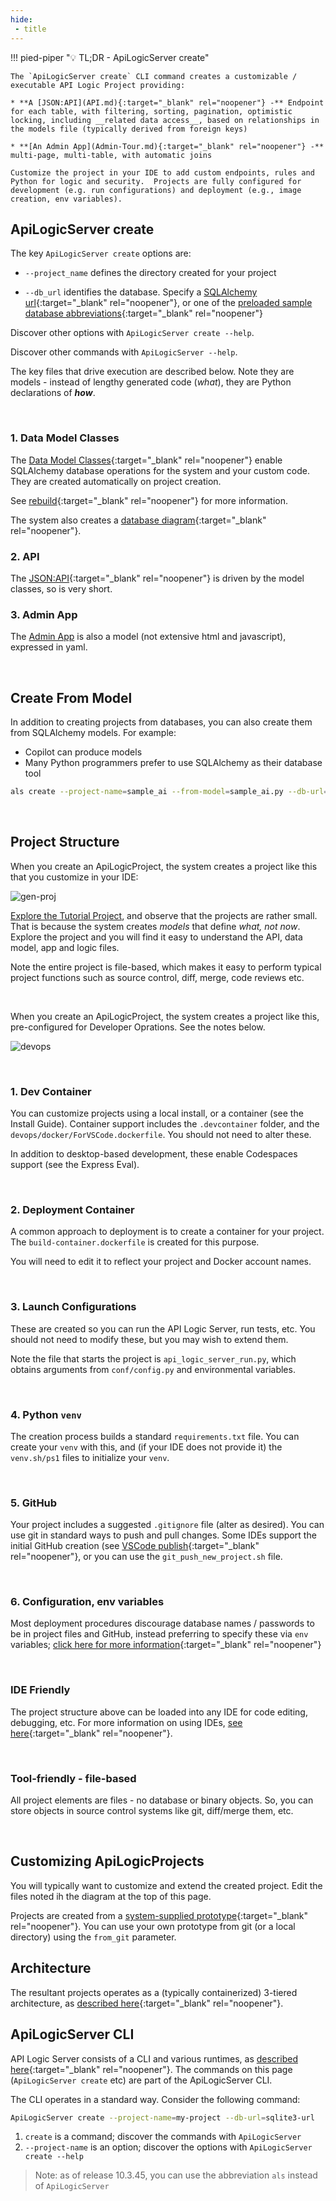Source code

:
```yaml
---
hide:
 - title
---
```

<style>
  .md-typeset h1,
  .md-content__button {
    display: none;
  }
</style>

!!! pied-piper ":bulb: TL;DR - ApiLogicServer create"

    The `ApiLogicServer create` CLI command creates a customizable / executable API Logic Project providing:

    * **A [JSON:API](API.md){:target="_blank" rel="noopener"} -** Endpoint for each table, with filtering, sorting, pagination, optimistic locking, including __related data access__, based on relationships in the models file (typically derived from foreign keys)

    * **[An Admin App](Admin-Tour.md){:target="_blank" rel="noopener"} -** multi-page, multi-table, with automatic joins

    Customize the project in your IDE to add custom endpoints, rules and Python for logic and security.  Projects are fully configured for development (e.g. run configurations) and deployment (e.g., image creation, env variables).

## ApiLogicServer create

The key `ApiLogicServer create` options are:

* `--project_name` defines the directory created for your project

* `--db_url` identifies the database.  Specify a [SQLAlchemy url](Database-Connectivity.md){:target="_blank" rel="noopener"}, or one of the [preloaded sample database abbreviations](Data-Model-Examples.md){:target="_blank" rel="noopener"}

Discover other options with `ApiLogicServer create --help`.

Discover other commands with `ApiLogicServer --help`.

The key files that drive execution are described below.  Note they are models - instead of lengthy generated code (*what*), they are Python declarations of ***how***.

&nbsp;

### 1. Data Model Classes

The [Data Model Classes](Data-Model-Classes.md){:target="_blank" rel="noopener"} enable SQLAlchemy database operations for the system and your custom code.  They are created automatically on project creation.

See [rebuild](Project-Rebuild.md){:target="_blank" rel="noopener"} for more information.

The system also creates a [database diagram](Database-Diagram.md){:target="_blank" rel="noopener"}.

### 2. API

The [JSON:API](API.md){:target="_blank" rel="noopener"} is driven by the model classes, so is very short.

### 3. Admin App

The [Admin App](Admin-Customization.md/#edit-adminyaml) is also a model (not extensive html and javascript), expressed in yaml.

&nbsp;

## Create From Model

In addition to creating projects from databases, you can also create them from SQLAlchemy models.  For example:

* Copilot can produce models
* Many Python programmers prefer to use SQLAlchemy as their database tool

```bash title="Create from Model"
als create --project-name=sample_ai --from-model=sample_ai.py --db-url=sqlite
```

&nbsp;

## Project Structure

When you create an ApiLogicProject, the system creates a project like this that you customize in your IDE:

![gen-proj](images/generated-project.png)

[Explore the Tutorial Project](https://github.com/valhuber/Tutorial-ApiLogicProject#readme), and observe that the projects are rather small.  That is because the system creates _models_ that define _what, not now_.  Explore the project and you will find it easy to understand the API, data model, app and logic files.

Note the entire project is file-based, which makes it easy to perform typical project functions such as source control, diff, merge, code reviews etc.

&nbsp;

When you create an ApiLogicProject, the system creates a project like this, pre-configured for Developer Oprations.  See the notes below.

![devops](images/devops/devops.png)

&nbsp;

### 1. Dev Container

You can customize projects using a local install, or a container (see the Install Guide).  Container support includes the `.devcontainer` folder, and the `devops/docker/ForVSCode.dockerfile`.  You should not need to alter these.

In addition to desktop-based development, these enable Codespaces support (see the Express Eval).

&nbsp;

### 2. Deployment Container

A common approach to deployment is to create a container for your project.  The `build-container.dockerfile` is created for this purpose.

You will need to edit it to reflect your project and Docker account names.

&nbsp;

### 3.  Launch Configurations

These are created so you can run the API Logic Server, run tests, etc.  You should not need to modify these, but you may wish to extend them.  

Note the file that starts the project is `api_logic_server_run.py`, which obtains arguments from `conf/config.py` and environmental variables.

&nbsp;

### 4. Python `venv`

The creation process builds a standard `requirements.txt` file.  You can create your `venv` with this, and (if your IDE does not provide it) the `venv.sh/ps1` files to initialize your `venv`.

&nbsp;

### 5. GitHub

Your project includes a suggested `.gitignore` file (alter as desired).  You can use git in standard ways to push and pull changes.  Some IDEs support the initial GitHub creation (see [VSCode publish](https://stackoverflow.com/questions/46877667/how-to-add-a-new-project-to-github-using-vs-code){:target="_blank" rel="noopener"}, or you can use the `git_push_new_project.sh` file. 

&nbsp;

### 6. Configuration, env variables

Most deployment procedures discourage database names / passwords to be in project files and GitHub, instead preferring to specify these via `env` variables; [click here for more information](DevOps-Container-Configuration.md/#overridden-by-env-variables){:target="_blank" rel="noopener"}

&nbsp;

### IDE Friendly

The project structure above can be loaded into any IDE for code editing, debugging, etc.  For more information on using IDEs, [see here](https://github.com/valhuber/ApiLogicServer/wiki#using-your-ide){:target="_blank" rel="noopener"}.

&nbsp;

### Tool-friendly - file-based

All project elements are files - no database or binary objects.  So, you can store objects in source control systems like git, diff/merge them, etc.

&nbsp;

## Customizing ApiLogicProjects

You will typically want to customize and extend the created project.  Edit the files noted ih the diagram at the top of this page.

Projects are created from a [system-supplied prototype](https://github.com/valhuber/ApiLogicServer/tree/main/api_logic_server_cli/project_prototype){:target="_blank" rel="noopener"}.  You can use your own prototype from git (or a local directory) using the ```from_git``` parameter.

## Architecture

The resultant projects operates as a (typically containerized) 3-tiered architecture, as [described here](Architecture-What-Is.md){:target="_blank" rel="noopener"}.

## ApiLogicServer CLI

API Logic Server consists of a CLI and various runtimes, as [described here](Architecture-What-Is.md){:target="_blank" rel="noopener"}.  The commands on this page (`ApiLogicServer create` etc) are part of the ApiLogicServer CLI.  

The CLI operates in a standard way.  Consider the following command:

```bash
ApiLogicServer create --project-name=my-project --db-url=sqlite3-url
```

1. `create` is a command; discover the commands with `ApiLogicServer`
2. `--project-name` is an option; discover the options with `ApiLogicServer create --help`

> Note: as of release 10.3.45, you can use the abbreviation `als` instead of `ApiLogicServer`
——————
EXERCISE: Restate each entry word for word, please, but drop any images it holds.

REPLY:
Source code

:
```yaml
---
hide:
 - title
---
```

<style>
  .md-typeset h1,
  .md-content__button {
    display: none;
  }
</style>

!!! pied-piper ":bulb: TL;DR - ApiLogicServer create"

    The `ApiLogicServer create` CLI command creates a customizable / executable API Logic Project providing:

    * **A [JSON:API](API.md){:target="_blank" rel="noopener"} -** Endpoint for each table, with filtering, sorting, pagination, optimistic locking, including __related data access__, based on relationships in the models file (typically derived from foreign keys)

    * **[An Admin App](Admin-Tour.md){:target="_blank" rel="noopener"} -** multi-page, multi-table, with automatic joins

    Customize the project in your IDE to add custom endpoints, rules and Python for logic and security.  Projects are fully configured for development (e.g. run configurations) and deployment (e.g., image creation, env variables).

## ApiLogicServer create

The key `ApiLogicServer create` options are:

* `--project_name` defines the directory created for your project

* `--db_url` identifies the database.  Specify a [SQLAlchemy url](Database-Connectivity.md){:target="_blank" rel="noopener"}, or one of the [preloaded sample database abbreviations](Data-Model-Examples.md){:target="_blank" rel="noopener"}

Discover other options with `ApiLogicServer create --help`.

Discover other commands with `ApiLogicServer --help`.

The key files that drive execution are described below.  Note they are models - instead of lengthy generated code (*what*), they are Python declarations of ***how***.

&nbsp;

### 1. Data Model Classes

The [Data Model Classes](Data-Model-Classes.md){:target="_blank" rel="noopener"} enable SQLAlchemy database operations for the system and your custom code.  They are created automatically on project creation.

See [rebuild](Project-Rebuild.md){:target="_blank" rel="noopener"} for more information.

The system also creates a [database diagram](Database-Diagram.md){:target="_blank" rel="noopener"}.

### 2. API

The [JSON:API](API.md){:target="_blank" rel="noopener"} is driven by the model classes, so is very short.

### 3. Admin App

The [Admin App](Admin-Customization.md/#edit-adminyaml) is also a model (not extensive html and javascript), expressed in yaml.

&nbsp;

## Create From Model

In addition to creating projects from databases, you can also create them from SQLAlchemy models.  For example:

* Copilot can produce models
* Many Python programmers prefer to use SQLAlchemy as their database tool

```bash title="Create from Model"
als create --project-name=sample_ai --from-model=sample_ai.py --db-url=sqlite
```

&nbsp;

## Project Structure

When you create an ApiLogicProject, the system creates a project like this that you customize in your IDE:

![gen-proj](images/generated-project.png)

[Explore the Tutorial Project](https://github.com/valhuber/Tutorial-ApiLogicProject#readme), and observe that the projects are rather small.  That is because the system creates _models_ that define _what, not now_.  Explore the project and you will find it easy to understand the API, data model, app and logic files.

Note the entire project is file-based, which makes it easy to perform typical project functions such as source control, diff, merge, code reviews etc.

&nbsp;

When you create an ApiLogicProject, the system creates a project like this, pre-configured for Developer Oprations.  See the notes below.

![devops](images/devops/devops.png)

&nbsp;

### 1. Dev Container

You can customize projects using a local install, or a container (see the Install Guide).  Container support includes the `.devcontainer` folder, and the `devops/docker/ForVSCode.dockerfile`.  You should not need to alter these.

In addition to desktop-based development, these enable Codespaces support (see the Express Eval).

&nbsp;

### 2. Deployment Container

A common approach to deployment is to create a container for your project.  The `build-container.dockerfile` is created for this purpose.

You will need to edit it to reflect your project and Docker account names.

&nbsp;

### 3.  Launch Configurations

These are created so you can run the API Logic Server, run tests, etc.  You should not need to modify these, but you may wish to extend them.  

Note the file that starts the project is `api_logic_server_run.py`, which obtains arguments from `conf/config.py` and environmental variables.

&nbsp;

### 4. Python `venv`

The creation process builds a standard `requirements.txt` file.  You can create your `venv` with this, and (if your IDE does not provide it) the `venv.sh/ps1` files to initialize your `venv`.

&nbsp;

### 5. GitHub

Your project includes a suggested `.gitignore` file (alter as desired).  You can use git in standard ways to push and pull changes.  Some IDEs support the initial GitHub creation (see [VSCode publish](https://stackoverflow.com/questions/46877667/how-to-add-a-new-project-to-github-using-vs-code){:target="_blank" rel="noopener"}, or you can use the `git_push_new_project.sh` file. 

&nbsp;

### 6. Configuration, env variables

Most deployment procedures discourage database names / passwords to be in project files and GitHub, instead preferring to specify these via `env` variables; [click here for more information](DevOps-Container-Configuration.md/#overridden-by-env-variables){:target="_blank" rel="noopener"}

&nbsp;

### IDE Friendly

The project structure above can be loaded into any IDE for code editing, debugging, etc.  For more information on using IDEs, [see here](https://github.com/valhuber/ApiLogicServer/wiki#using-your-ide){:target="_blank" rel="noopener"}.

&nbsp;

### Tool-friendly - file-based

All project elements are files - no database or binary objects.  So, you can store objects in source control systems like git, diff/merge them, etc.

&nbsp;

## Customizing ApiLogicProjects

You will typically want to customize and extend the created project.  Edit the files noted ih the diagram at the top of this page.

Projects are created from a [system-supplied prototype](https://github.com/valhuber/ApiLogicServer/tree/main/api_logic_server_cli/project_prototype){:target="_blank" rel="noopener"}.  You can use your own prototype from git (or a local directory) using the ```from_git``` parameter.

## Architecture

The resultant projects operates as a (typically containerized) 3-tiered architecture, as [described here](Architecture-What-Is.md){:target="_blank" rel="noopener"}.

## ApiLogicServer CLI

API Logic Server consists of a CLI and various runtimes, as [described here](Architecture-What-Is.md){:target="_blank" rel="noopener"}.  The commands on this page (`ApiLogicServer create` etc) are part of the ApiLogicServer CLI.  

The CLI operates in a standard way.  Consider the following command:

```bash
ApiLogicServer create --project-name=my-project --db-url=sqlite3-url
```

1. `create` is a command; discover the commands with `ApiLogicServer`
2. `--project-name` is an option; discover the options with `ApiLogicServer create --help`

> Note: as of release 10.3.45, you can use the abbreviation `als` instead of `ApiLogicServer`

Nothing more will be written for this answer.